Infection with both of the major subtypes of HIV at the same time slows the progression of disease, researchers reported.
In a long-running cohort study, people co-infected with both HIV-1 and HIV-2 took three years longer to develop AIDS than those infected only with HIV-1, according to Joakim Esbjörnsson, PhD, of Lund University in Lund, Sweden, and colleagues.
And the slower rate of progression was most marked in those who were infected with HIV-2 before HIV-1, Esbjörnsson and colleagues reported in the July 19 issue of the New England Journal of Medicine.
The researchers also found that the slower rate of disease progression in those with a dual infection was reflected in higher numbers of CD4-positive T cells and lower levels of viral diversity at similar time points after infection.
The findings suggest that HIV-2 inhibits HIV-disease progression and may hold clues to the development of vaccines or new therapeutics, Esbjo"rnsson and colleagues argued.
Both strains of HIV are lentiviruses, but HIV-1 – the pandemic strain – is derived from simian viruses in chimpanzees and gorillas. The less pathogenic HIV-2 strain arises from viruses found in sooty mangabeys.
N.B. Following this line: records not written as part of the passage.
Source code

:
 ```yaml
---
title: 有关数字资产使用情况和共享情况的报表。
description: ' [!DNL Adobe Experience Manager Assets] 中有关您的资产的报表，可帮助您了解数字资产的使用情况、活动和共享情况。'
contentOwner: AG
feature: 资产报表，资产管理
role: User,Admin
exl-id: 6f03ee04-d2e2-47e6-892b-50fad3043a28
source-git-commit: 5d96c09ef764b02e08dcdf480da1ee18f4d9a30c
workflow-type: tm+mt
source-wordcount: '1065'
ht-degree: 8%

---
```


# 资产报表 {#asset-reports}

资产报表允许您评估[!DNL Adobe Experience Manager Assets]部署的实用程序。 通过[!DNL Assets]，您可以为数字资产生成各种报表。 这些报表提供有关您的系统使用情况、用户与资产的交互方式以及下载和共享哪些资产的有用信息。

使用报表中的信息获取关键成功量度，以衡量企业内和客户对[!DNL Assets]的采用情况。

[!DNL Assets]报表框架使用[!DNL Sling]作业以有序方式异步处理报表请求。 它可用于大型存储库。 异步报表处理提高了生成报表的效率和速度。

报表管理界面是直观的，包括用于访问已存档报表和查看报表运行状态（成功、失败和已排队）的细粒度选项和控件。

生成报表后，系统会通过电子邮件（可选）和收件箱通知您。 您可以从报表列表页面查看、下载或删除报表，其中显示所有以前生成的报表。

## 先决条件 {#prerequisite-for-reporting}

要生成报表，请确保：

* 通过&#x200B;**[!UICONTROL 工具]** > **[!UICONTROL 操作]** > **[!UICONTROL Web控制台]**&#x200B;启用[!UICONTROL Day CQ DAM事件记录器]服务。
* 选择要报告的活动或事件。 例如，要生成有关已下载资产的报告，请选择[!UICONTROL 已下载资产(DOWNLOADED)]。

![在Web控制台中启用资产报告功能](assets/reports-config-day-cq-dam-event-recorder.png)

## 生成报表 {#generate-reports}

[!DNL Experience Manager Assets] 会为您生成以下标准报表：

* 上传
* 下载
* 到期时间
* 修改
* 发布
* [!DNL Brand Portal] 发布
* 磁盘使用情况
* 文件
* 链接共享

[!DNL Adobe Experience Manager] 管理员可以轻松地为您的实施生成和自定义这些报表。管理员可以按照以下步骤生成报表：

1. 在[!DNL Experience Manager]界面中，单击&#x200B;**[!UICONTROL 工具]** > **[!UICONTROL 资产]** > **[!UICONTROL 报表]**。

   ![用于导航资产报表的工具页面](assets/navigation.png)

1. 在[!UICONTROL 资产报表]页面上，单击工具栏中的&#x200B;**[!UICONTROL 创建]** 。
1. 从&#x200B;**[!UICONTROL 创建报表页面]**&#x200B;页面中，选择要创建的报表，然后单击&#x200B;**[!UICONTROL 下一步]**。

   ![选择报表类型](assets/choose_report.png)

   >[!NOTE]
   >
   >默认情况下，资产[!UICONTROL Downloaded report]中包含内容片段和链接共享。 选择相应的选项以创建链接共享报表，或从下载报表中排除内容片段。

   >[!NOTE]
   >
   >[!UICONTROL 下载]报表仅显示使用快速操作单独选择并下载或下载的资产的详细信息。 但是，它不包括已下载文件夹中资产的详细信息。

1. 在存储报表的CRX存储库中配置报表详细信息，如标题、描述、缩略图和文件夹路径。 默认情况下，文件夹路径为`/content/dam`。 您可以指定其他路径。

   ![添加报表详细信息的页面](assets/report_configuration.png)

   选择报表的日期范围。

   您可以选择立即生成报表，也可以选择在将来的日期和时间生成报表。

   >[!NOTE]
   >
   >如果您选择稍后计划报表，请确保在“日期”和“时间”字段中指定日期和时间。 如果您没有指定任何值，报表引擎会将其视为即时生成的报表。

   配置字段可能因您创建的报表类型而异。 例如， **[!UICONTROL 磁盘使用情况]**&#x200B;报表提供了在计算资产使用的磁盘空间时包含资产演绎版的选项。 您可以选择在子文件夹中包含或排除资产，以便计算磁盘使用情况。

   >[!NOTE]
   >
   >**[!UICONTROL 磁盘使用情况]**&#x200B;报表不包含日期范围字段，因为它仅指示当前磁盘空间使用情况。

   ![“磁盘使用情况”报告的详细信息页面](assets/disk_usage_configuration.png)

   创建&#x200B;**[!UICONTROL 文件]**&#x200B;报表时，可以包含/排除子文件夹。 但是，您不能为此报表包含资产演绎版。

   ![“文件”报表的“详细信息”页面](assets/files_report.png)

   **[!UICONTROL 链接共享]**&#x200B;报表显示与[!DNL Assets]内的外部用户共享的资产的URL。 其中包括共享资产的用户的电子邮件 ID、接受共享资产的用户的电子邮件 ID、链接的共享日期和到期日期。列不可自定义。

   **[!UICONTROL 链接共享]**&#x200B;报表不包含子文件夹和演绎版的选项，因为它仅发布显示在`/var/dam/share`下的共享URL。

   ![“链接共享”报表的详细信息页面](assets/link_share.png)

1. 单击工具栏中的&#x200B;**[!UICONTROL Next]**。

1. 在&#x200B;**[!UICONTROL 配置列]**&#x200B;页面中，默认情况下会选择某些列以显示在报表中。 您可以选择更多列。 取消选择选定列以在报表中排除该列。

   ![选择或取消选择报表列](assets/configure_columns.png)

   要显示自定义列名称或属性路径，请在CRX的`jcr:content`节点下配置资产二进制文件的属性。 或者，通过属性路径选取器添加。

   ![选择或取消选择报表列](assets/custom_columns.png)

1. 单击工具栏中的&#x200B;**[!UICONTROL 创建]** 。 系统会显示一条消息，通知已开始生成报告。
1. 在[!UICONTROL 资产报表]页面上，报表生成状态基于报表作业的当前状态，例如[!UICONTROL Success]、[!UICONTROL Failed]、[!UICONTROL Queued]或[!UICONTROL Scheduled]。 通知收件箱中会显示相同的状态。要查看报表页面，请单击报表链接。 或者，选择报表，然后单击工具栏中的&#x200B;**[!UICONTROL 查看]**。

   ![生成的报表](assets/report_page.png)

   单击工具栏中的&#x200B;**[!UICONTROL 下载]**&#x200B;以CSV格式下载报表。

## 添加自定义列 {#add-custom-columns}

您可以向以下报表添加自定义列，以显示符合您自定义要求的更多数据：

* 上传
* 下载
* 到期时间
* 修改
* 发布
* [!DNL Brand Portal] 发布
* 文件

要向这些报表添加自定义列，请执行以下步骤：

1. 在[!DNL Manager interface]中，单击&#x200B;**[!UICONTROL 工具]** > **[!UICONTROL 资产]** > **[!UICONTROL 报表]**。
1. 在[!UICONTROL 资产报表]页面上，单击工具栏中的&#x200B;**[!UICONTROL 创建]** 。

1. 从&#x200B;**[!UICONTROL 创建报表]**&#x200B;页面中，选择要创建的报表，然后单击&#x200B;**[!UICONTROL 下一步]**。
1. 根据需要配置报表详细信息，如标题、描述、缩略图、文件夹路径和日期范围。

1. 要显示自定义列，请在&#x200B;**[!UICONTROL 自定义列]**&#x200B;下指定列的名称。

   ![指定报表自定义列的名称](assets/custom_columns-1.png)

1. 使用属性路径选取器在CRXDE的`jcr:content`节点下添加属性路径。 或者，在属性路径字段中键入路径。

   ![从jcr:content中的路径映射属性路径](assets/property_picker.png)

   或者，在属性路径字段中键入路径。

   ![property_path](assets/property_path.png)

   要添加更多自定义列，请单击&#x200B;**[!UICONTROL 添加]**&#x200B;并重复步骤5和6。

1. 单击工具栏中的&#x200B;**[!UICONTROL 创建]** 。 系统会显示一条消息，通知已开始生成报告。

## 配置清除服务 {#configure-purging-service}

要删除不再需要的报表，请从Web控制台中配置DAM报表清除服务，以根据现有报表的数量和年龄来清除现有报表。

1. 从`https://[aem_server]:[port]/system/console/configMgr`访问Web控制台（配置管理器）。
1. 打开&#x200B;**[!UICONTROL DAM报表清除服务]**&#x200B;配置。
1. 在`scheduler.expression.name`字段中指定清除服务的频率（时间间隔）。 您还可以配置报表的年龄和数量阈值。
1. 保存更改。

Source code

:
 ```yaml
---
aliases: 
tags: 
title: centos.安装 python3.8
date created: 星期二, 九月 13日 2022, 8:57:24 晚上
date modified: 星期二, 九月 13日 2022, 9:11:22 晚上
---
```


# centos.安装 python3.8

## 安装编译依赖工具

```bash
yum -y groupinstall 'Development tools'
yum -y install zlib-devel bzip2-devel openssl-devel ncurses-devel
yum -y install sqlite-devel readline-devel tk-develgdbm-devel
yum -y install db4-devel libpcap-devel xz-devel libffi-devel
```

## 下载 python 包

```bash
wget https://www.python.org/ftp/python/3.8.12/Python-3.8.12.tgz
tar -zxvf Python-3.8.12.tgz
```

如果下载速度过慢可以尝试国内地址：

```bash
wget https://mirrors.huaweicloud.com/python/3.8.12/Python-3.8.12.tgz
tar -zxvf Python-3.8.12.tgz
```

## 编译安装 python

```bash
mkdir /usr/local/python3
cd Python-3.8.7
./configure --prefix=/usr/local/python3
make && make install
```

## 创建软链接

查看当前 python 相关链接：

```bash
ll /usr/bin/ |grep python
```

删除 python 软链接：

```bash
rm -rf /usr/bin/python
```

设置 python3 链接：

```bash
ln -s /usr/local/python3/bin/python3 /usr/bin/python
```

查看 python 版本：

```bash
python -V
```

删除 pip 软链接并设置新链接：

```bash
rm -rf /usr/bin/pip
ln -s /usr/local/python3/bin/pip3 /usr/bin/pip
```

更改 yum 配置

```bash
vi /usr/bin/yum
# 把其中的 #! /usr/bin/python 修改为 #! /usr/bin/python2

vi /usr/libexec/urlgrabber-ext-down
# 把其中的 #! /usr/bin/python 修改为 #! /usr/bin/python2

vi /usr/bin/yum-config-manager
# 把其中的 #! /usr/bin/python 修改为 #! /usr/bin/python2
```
While both subtypes can cause disease, progressive immune dysfunction and AIDS develop in most people with HIV-1 in the absence of treatment. In contrast, the researchers noted, that will happen in only 20% to 30% of those infected with HIV-2 only.
In West Africa – where both subtypes circulate - the prevalence of co-infection is estimated to be as high as 3.2%, Esbjo"rnsson and colleagues noted, and there is some laboratory evidence that HIV-2 inhibits HIV-1.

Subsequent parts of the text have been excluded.